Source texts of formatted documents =
──────
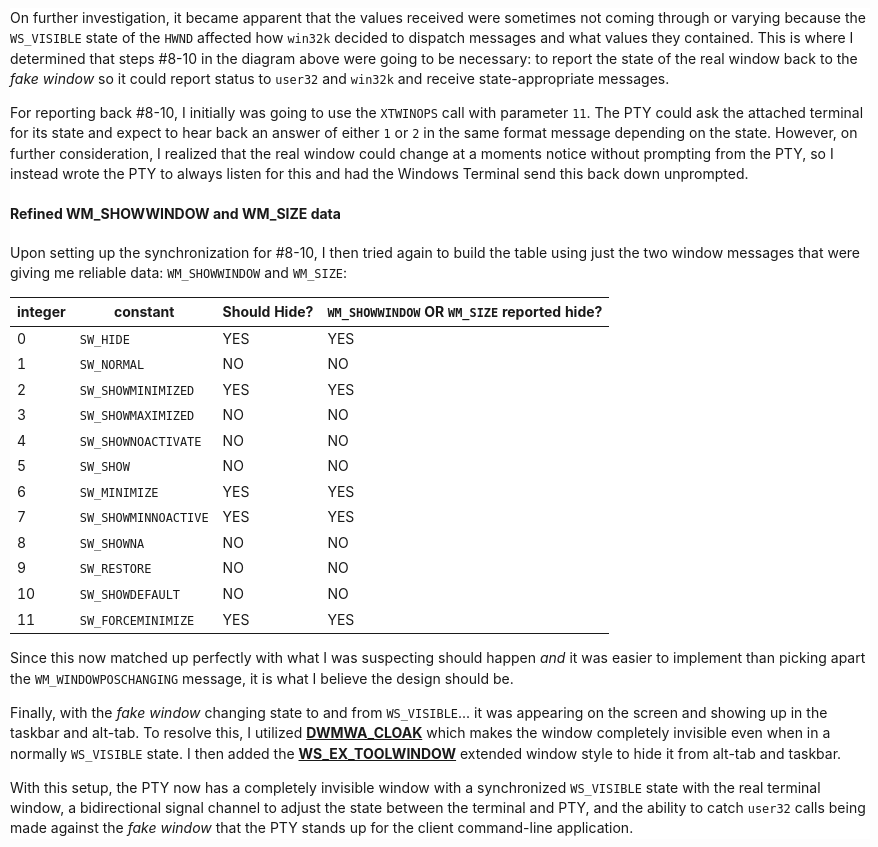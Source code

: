 On further investigation, it became apparent that the values received were sometimes not coming through or varying because the `WS_VISIBLE` state of the `HWND` affected how `win32k` decided to dispatch messages and what values they contained. This is where I determined that steps #8-10 in the diagram above were going to be necessary: to report the state of the real window back to the *fake window* so it could report status to `user32` and `win32k` and receive state-appropriate messages.

For reporting back #8-10, I initially was going to use the `XTWINOPS` call with parameter `11`. The PTY could ask the attached terminal for its state and expect to hear back an answer of either `1` or `2` in the same format message depending on the state. However, on further consideration, I realized that the real window could change at a moments notice without prompting from the PTY, so I instead wrote the PTY to always listen for this and had the Windows Terminal send this back down unprompted.

#### Refined WM_SHOWWINDOW and WM_SIZE data

Upon setting up the synchronization for #8-10, I then tried again to build the table using just the two window messages that were giving me reliable data: `WM_SHOWWINDOW` and `WM_SIZE`:

|integer|constant|Should Hide?|`WM_SHOWWINDOW` OR `WM_SIZE` reported hide?|
|---|---|---|---|
|0|`SW_HIDE`|YES|YES|
|1|`SW_NORMAL`|NO|NO|
|2|`SW_SHOWMINIMIZED`|YES|YES|
|3|`SW_SHOWMAXIMIZED`|NO|NO|
|4|`SW_SHOWNOACTIVATE`|NO|NO|
|5|`SW_SHOW`|NO|NO|
|6|`SW_MINIMIZE`|YES|YES|
|7|`SW_SHOWMINNOACTIVE`|YES|YES|
|8|`SW_SHOWNA`|NO|NO|
|9|`SW_RESTORE`|NO|NO|
|10|`SW_SHOWDEFAULT`|NO|NO|
|11|`SW_FORCEMINIMIZE`|YES|YES|

Since this now matched up perfectly with what I was suspecting should happen *and* it was easier to implement than picking apart the `WM_WINDOWPOSCHANGING` message, it is what I believe the design should be.

Finally, with the *fake window* changing state to and from `WS_VISIBLE`... it was appearing on the screen and showing up in the taskbar and alt-tab. To resolve this, I utilized [**DWMWA_CLOAK**](https://docs.microsoft.com//windows/win32/api/dwmapi/ne-dwmapi-dwmwindowattribute) which makes the window completely invisible even when in a normally `WS_VISIBLE` state. I then added the [**WS_EX_TOOLWINDOW**](https://docs.microsoft.com/windows/win32/winmsg/extended-window-styles) extended window style to hide it from alt-tab and taskbar.

With this setup, the PTY now has a completely invisible window with a synchronized `WS_VISIBLE` state with the real terminal window, a bidirectional signal channel to adjust the state between the terminal and PTY, and the ability to catch `user32` calls being made against the *fake window* that the PTY stands up for the client command-line application.

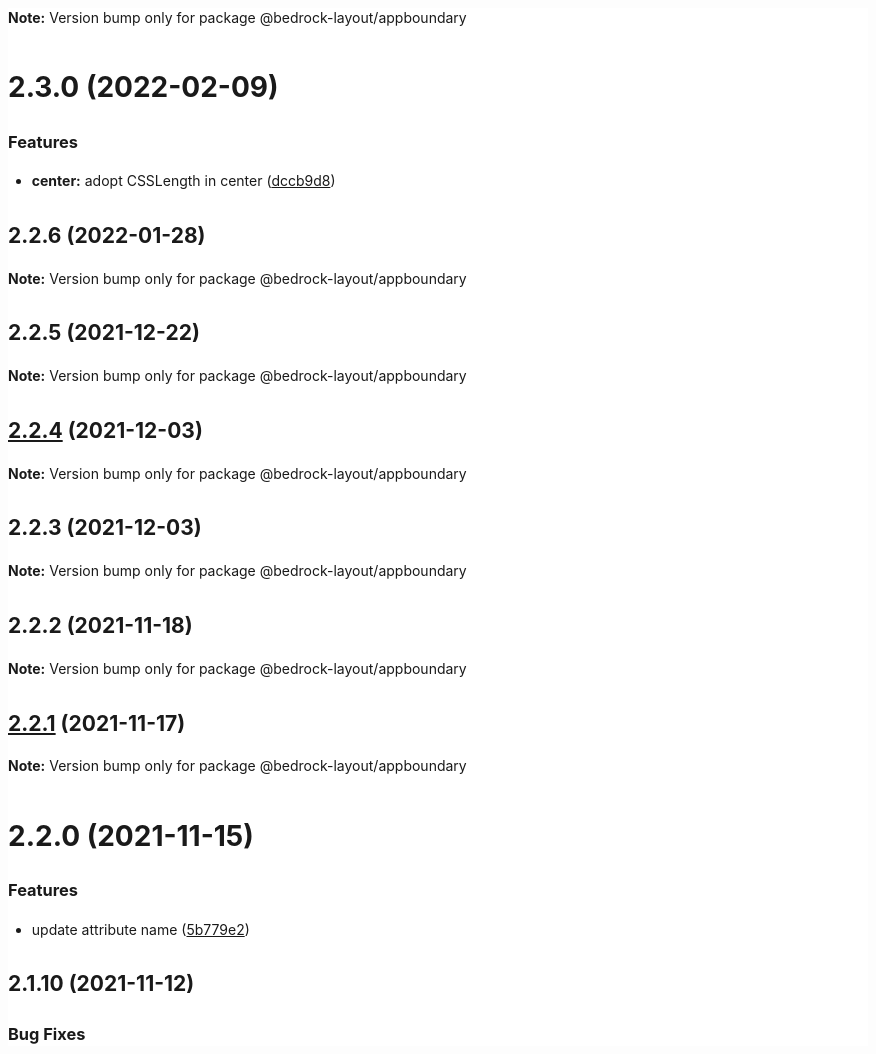 **Note:** Version bump only for package @bedrock-layout/appboundary

# 2.3.0 (2022-02-09)

### Features

- **center:** adopt CSSLength in center ([dccb9d8](https://github.com/Bedrock-Layouts/Bedrock/commit/dccb9d8598c3fe0a8e2942be3b23ad275dd6336e))

## 2.2.6 (2022-01-28)

**Note:** Version bump only for package @bedrock-layout/appboundary

## 2.2.5 (2021-12-22)

**Note:** Version bump only for package @bedrock-layout/appboundary

## [2.2.4](https://github.com/Bedrock-Layouts/Bedrock/compare/@bedrock-layout/appboundary@2.2.3...@bedrock-layout/appboundary@2.2.4) (2021-12-03)

**Note:** Version bump only for package @bedrock-layout/appboundary

## 2.2.3 (2021-12-03)

**Note:** Version bump only for package @bedrock-layout/appboundary

## 2.2.2 (2021-11-18)

**Note:** Version bump only for package @bedrock-layout/appboundary

## [2.2.1](https://github.com/Bedrock-Layouts/Bedrock/compare/@bedrock-layout/appboundary@2.2.0...@bedrock-layout/appboundary@2.2.1) (2021-11-17)

**Note:** Version bump only for package @bedrock-layout/appboundary

# 2.2.0 (2021-11-15)

### Features

- update attribute name ([5b779e2](https://github.com/Bedrock-Layouts/Bedrock/commit/5b779e2d539e94c94464204039126efbb7d12f2c))

## 2.1.10 (2021-11-12)

### Bug Fixes
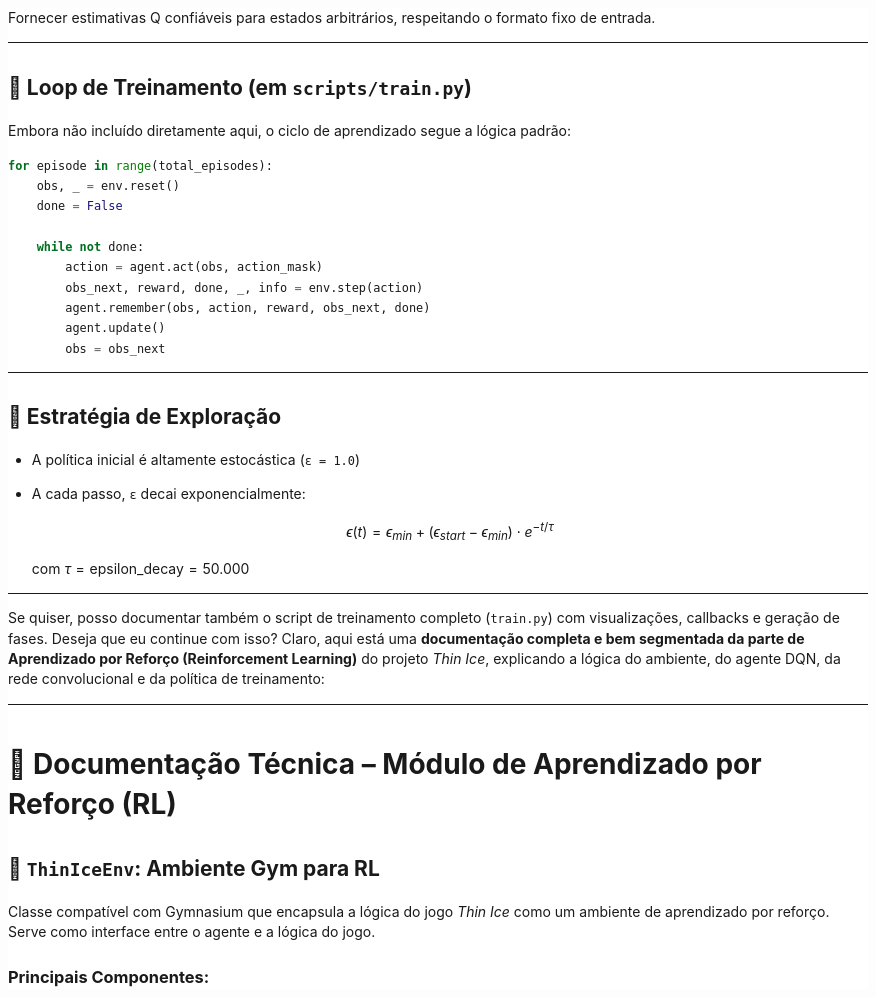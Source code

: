 Fornecer estimativas Q confiáveis para estados arbitrários, respeitando o formato fixo de entrada.

---

## 🔄 Loop de Treinamento (em `scripts/train.py`)

Embora não incluído diretamente aqui, o ciclo de aprendizado segue a lógica padrão:

```python
for episode in range(total_episodes):
    obs, _ = env.reset()
    done = False

    while not done:
        action = agent.act(obs, action_mask)
        obs_next, reward, done, _, info = env.step(action)
        agent.remember(obs, action, reward, obs_next, done)
        agent.update()
        obs = obs_next
```

---

## 🧠 Estratégia de Exploração

* A política inicial é altamente estocástica (`ε = 1.0`)
* A cada passo, `ε` decai exponencialmente:

  $$
  \epsilon(t) = \epsilon_{min} + (\epsilon_{start} - \epsilon_{min}) \cdot e^{-t / \tau}
  $$

  com $\tau = \text{epsilon_decay} = 50.000$

---

Se quiser, posso documentar também o script de treinamento completo (`train.py`) com visualizações, callbacks e geração de fases. Deseja que eu continue com isso?
Claro, aqui está uma **documentação completa e bem segmentada da parte de Aprendizado por Reforço (Reinforcement Learning)** do projeto *Thin Ice*, explicando a lógica do ambiente, do agente DQN, da rede convolucional e da política de treinamento:

---

# 🤖 Documentação Técnica – Módulo de Aprendizado por Reforço (RL)

## 🔹 `ThinIceEnv`: Ambiente Gym para RL

Classe compatível com Gymnasium que encapsula a lógica do jogo *Thin Ice* como um ambiente de aprendizado por reforço. Serve como interface entre o agente e a lógica do jogo.

### Principais Componentes:
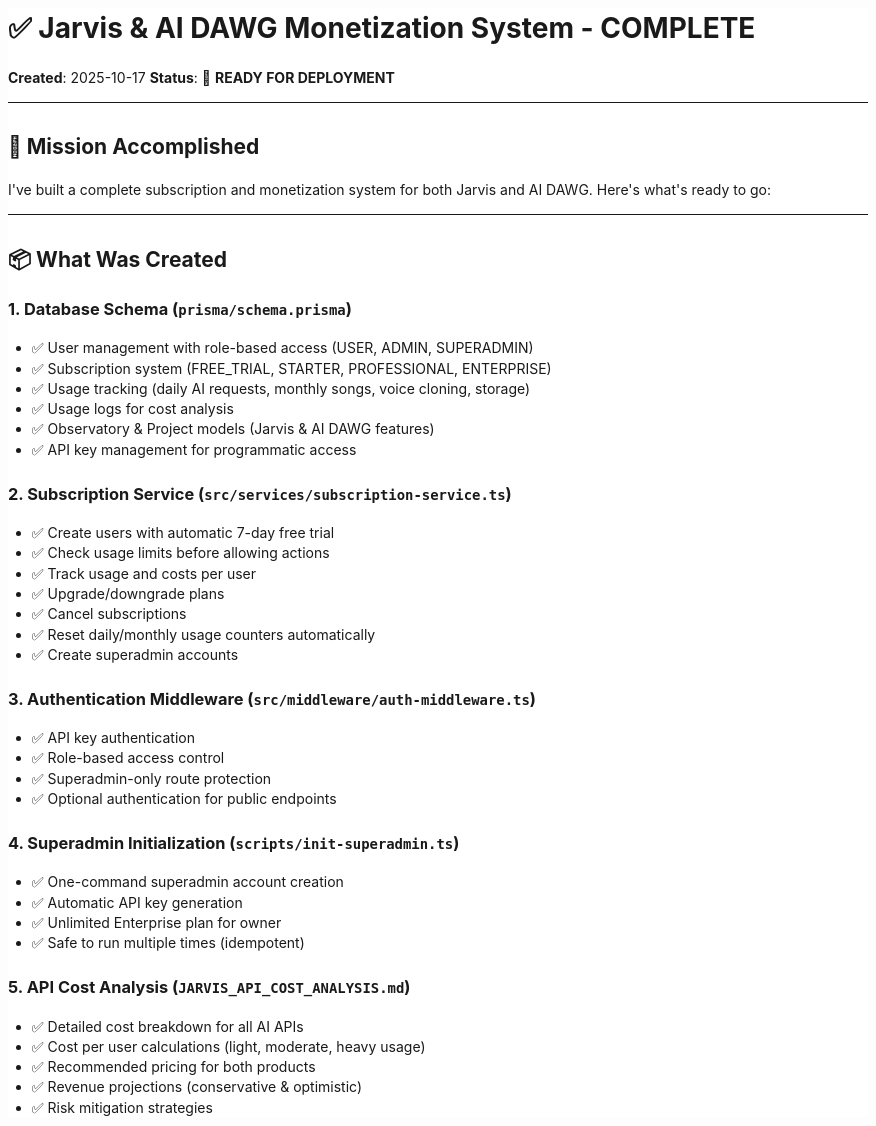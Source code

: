 # ✅ Jarvis & AI DAWG Monetization System - COMPLETE

**Created**: 2025-10-17
**Status**: 🎉 **READY FOR DEPLOYMENT**

---

## 🎯 Mission Accomplished

I've built a complete subscription and monetization system for both Jarvis and AI DAWG. Here's what's ready to go:

---

## 📦 What Was Created

### 1. **Database Schema** (`prisma/schema.prisma`)
- ✅ User management with role-based access (USER, ADMIN, SUPERADMIN)
- ✅ Subscription system (FREE_TRIAL, STARTER, PROFESSIONAL, ENTERPRISE)
- ✅ Usage tracking (daily AI requests, monthly songs, voice cloning, storage)
- ✅ Usage logs for cost analysis
- ✅ Observatory & Project models (Jarvis & AI DAWG features)
- ✅ API key management for programmatic access

### 2. **Subscription Service** (`src/services/subscription-service.ts`)
- ✅ Create users with automatic 7-day free trial
- ✅ Check usage limits before allowing actions
- ✅ Track usage and costs per user
- ✅ Upgrade/downgrade plans
- ✅ Cancel subscriptions
- ✅ Reset daily/monthly usage counters automatically
- ✅ Create superadmin accounts

### 3. **Authentication Middleware** (`src/middleware/auth-middleware.ts`)
- ✅ API key authentication
- ✅ Role-based access control
- ✅ Superadmin-only route protection
- ✅ Optional authentication for public endpoints

### 4. **Superadmin Initialization** (`scripts/init-superadmin.ts`)
- ✅ One-command superadmin account creation
- ✅ Automatic API key generation
- ✅ Unlimited Enterprise plan for owner
- ✅ Safe to run multiple times (idempotent)

### 5. **API Cost Analysis** (`JARVIS_API_COST_ANALYSIS.md`)
- ✅ Detailed cost breakdown for all AI APIs
- ✅ Cost per user calculations (light, moderate, heavy usage)
- ✅ Recommended pricing for both products
- ✅ Revenue projections (conservative & optimistic)
- ✅ Risk mitigation strategies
──────
Task details = Write out exactly the lines above from the line with "- ✅ API key management" through the line with "- ✅ Cancel subscriptions", both of them included, and leave out all other lines.

Answer to this exercise =
- ✅ API key management for programmatic access

### 2. **Subscription Service** (`src/services/subscription-service.ts`)
- ✅ Create users with automatic 7-day free trial
- ✅ Check usage limits before allowing actions
- ✅ Track usage and costs per user
- ✅ Upgrade/downgrade plans
- ✅ Cancel subscriptions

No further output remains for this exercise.